§ **REQUIRED ACTION**
Below are some records. Copy every line in them that holds "navigate".

§ **RAW DATA**
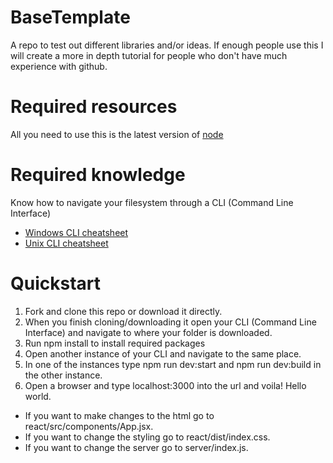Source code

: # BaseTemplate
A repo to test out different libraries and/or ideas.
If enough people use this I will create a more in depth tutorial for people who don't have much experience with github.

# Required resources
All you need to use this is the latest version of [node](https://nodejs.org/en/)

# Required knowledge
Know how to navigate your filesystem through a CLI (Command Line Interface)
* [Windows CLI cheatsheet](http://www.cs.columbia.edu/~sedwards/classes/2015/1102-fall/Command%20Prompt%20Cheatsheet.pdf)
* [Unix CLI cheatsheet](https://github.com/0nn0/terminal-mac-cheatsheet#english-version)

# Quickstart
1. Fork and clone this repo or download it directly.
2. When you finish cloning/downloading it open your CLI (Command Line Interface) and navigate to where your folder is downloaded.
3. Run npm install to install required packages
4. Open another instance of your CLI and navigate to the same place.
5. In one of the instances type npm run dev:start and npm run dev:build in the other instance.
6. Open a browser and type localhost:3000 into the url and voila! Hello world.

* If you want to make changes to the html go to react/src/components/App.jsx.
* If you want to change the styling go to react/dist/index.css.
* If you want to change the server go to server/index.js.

§ **ANSWER FOR THIS EXERCISE**
Know how to navigate your filesystem through a CLI (Command Line Interface)
2. When you finish cloning/downloading it open your CLI (Command Line Interface) and navigate to where your folder is downloaded.
4. Open another instance of your CLI and navigate to the same place.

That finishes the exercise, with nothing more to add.